[Collected data]
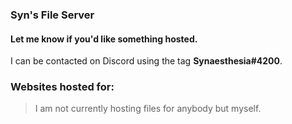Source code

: ### Syn's File Server
#### Let me know if you'd like something hosted.
I can be contacted on Discord using the tag **Synaesthesia#4200**.
### Websites hosted for:
> I am not currently hosting files for anybody but myself.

§ **TASK ITEM**
Write out again, exactly, the line containing "#### Let me" and every later line of the records. Omit the rest.

§ **ANSWER AREA**
#### Let me know if you'd like something hosted.
I can be contacted on Discord using the tag **Synaesthesia#4200**.
### Websites hosted for:
> I am not currently hosting files for anybody but myself.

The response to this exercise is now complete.